> [Task]: In the data below, find the line that contains "## 1.2.1 (2024-03-17)" and the line that contains "## 1.1.2 (2024-03-10)". Copy both, plus every line between them, exactly.

[Stored entries]
----------------

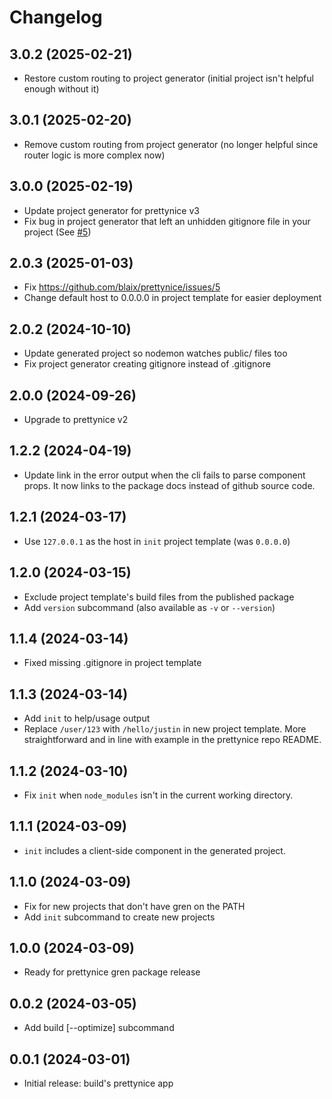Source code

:# Changelog

## 3.0.2 (2025-02-21)

* Restore custom routing to project generator (initial project isn't helpful enough without it)

## 3.0.1 (2025-02-20)

* Remove custom routing from project generator (no longer helpful since router logic is more complex now)

## 3.0.0 (2025-02-19)

* Update project generator for prettynice v3
* Fix bug in project generator that left an unhidden gitignore file in your project (See [#5](https://github.com/blaix/prettynice/issues/5))

## 2.0.3 (2025-01-03)

* Fix https://github.com/blaix/prettynice/issues/5
* Change default host to 0.0.0.0 in project template for easier deployment

## 2.0.2 (2024-10-10)

* Update generated project so nodemon watches public/ files too
* Fix project generator creating gitignore instead of .gitignore

## 2.0.0 (2024-09-26)

* Upgrade to prettynice v2

## 1.2.2 (2024-04-19)

* Update link in the error output when the cli fails to parse component props.
  It now links to the package docs instead of github source code.
  
## 1.2.1 (2024-03-17)

* Use `127.0.0.1` as the host in `init` project template (was `0.0.0.0`)

## 1.2.0 (2024-03-15)

* Exclude project template's build files from the published package
* Add `version` subcommand (also available as `-v` or `--version`)

## 1.1.4 (2024-03-14)

* Fixed missing .gitignore in project template

## 1.1.3 (2024-03-14)

* Add `init` to help/usage output
* Replace `/user/123` with `/hello/justin` in new project template. More
  straightforward and in line with example in the prettynice repo README.

## 1.1.2 (2024-03-10)

* Fix `init` when `node_modules` isn't in the current working directory.

## 1.1.1 (2024-03-09)

* `init` includes a client-side component in the generated project.

## 1.1.0 (2024-03-09)

* Fix for new projects that don't have gren on the PATH
* Add `init` subcommand to create new projects

## 1.0.0 (2024-03-09)

* Ready for prettynice gren package release

## 0.0.2 (2024-03-05)

* Add build [--optimize] subcommand

## 0.0.1 (2024-03-01)

* Initial release: build's prettynice app
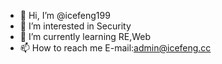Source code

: - 👋 Hi, I’m @icefeng199
- 👀 I’m interested in Security
- 🌱 I’m currently learning RE,Web
- 📫 How to reach me E-mail:admin@icefeng.cc

<!---
icefeng199/icefeng199 is a ✨ special ✨ repository because its `README.md` (this file) appears on your GitHub profile.
You can click the Preview link to take a look at your changes.
--->
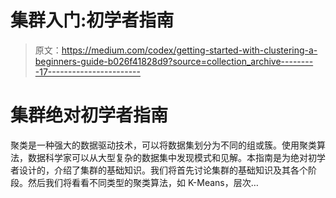 # 集群入门:初学者指南

> 原文：<https://medium.com/codex/getting-started-with-clustering-a-beginners-guide-b026f41828d9?source=collection_archive---------17----------------------->

# 集群绝对初学者指南

聚类是一种强大的数据驱动技术，可以将数据集划分为不同的组或簇。使用聚类算法，数据科学家可以从大型复杂的数据集中发现模式和见解。本指南是为绝对初学者设计的，介绍了集群的基础知识。我们将首先讨论集群的基础知识及其各个阶段。然后我们将看看不同类型的聚类算法，如 K-Means，层次…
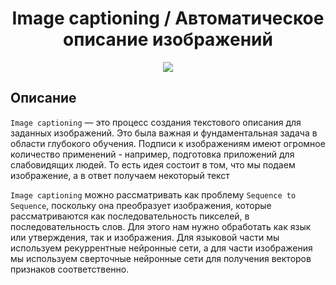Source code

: <h1 align='center'>Image captioning / Автоматическое описание изображений</h1>
<p align="center"><img src="https://drive.google.com/uc?id=13kkf3KqoYRRsnqJA94lDK_ykiop35bED"  border="0"></a></p>


## Описание


`Image captioning` — это процесс создания текстового описания для заданных изображений. Это была важная и фундаментальная задача в области глубокого обучения. Подписи к изображениям имеют огромное количество применений - например, подготовка приложений для слабовидящих людей. То есть идея состоит в том, что мы подаем изображение, а в ответ получаем некоторый текст

`Image captioning` можно рассматривать как проблему `Sequence to Sequence`, поскольку она преобразует изображения, которые рассматриваются как последовательность пикселей, в последовательность слов. Для этого нам нужно обработать как язык или утверждения, так и изображения. Для языковой части мы используем рекуррентные нейронные сети, а для части изображения мы используем сверточные нейронные сети для получения векторов признаков соответственно.
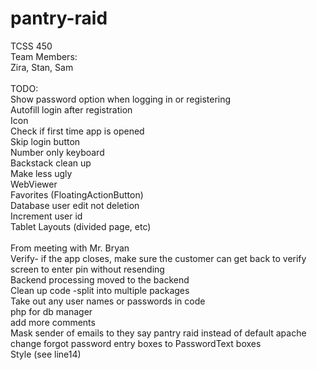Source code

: # pantry-raid
TCSS 450 <br>
Team Members: <br>
Zira, Stan, Sam
<br>
<br>TODO: <br>
Show password option when logging in or registering <br>
Autofill login after registration <br>
Icon <br>
Check if first time app is opened <br>
Skip login button <br>
Number only keyboard <br>
Backstack clean up <br>
Make less ugly <br>
WebViewer <br>
Favorites (FloatingActionButton) <br>
Database user edit not deletion <br>
Increment user id <br>
Tablet Layouts (divided page, etc) <br>
<br> From meeting with Mr. Bryan <br>
Verify- if the app closes, make sure the customer can get back to verify screen to enter pin without resending <br>
Backend processing moved to the backend <br>
Clean up code -split into multiple packages <br>
Take out any user names or passwords in code <br>
php for db manager <br>
add more comments <br>
Mask sender of emails to they say pantry raid instead of default apache <br>
change forgot password entry boxes to PasswordText boxes <br>
Style (see line14) <br>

----------------

> [Reply to the exercise]:
## 1.2.1 (2024-03-17)

* Use `127.0.0.1` as the host in `init` project template (was `0.0.0.0`)

## 1.2.0 (2024-03-15)

* Exclude project template's build files from the published package
* Add `version` subcommand (also available as `-v` or `--version`)

## 1.1.4 (2024-03-14)

* Fixed missing .gitignore in project template

## 1.1.3 (2024-03-14)

* Add `init` to help/usage output
* Replace `/user/123` with `/hello/justin` in new project template. More
  straightforward and in line with example in the prettynice repo README.

## 1.1.2 (2024-03-10)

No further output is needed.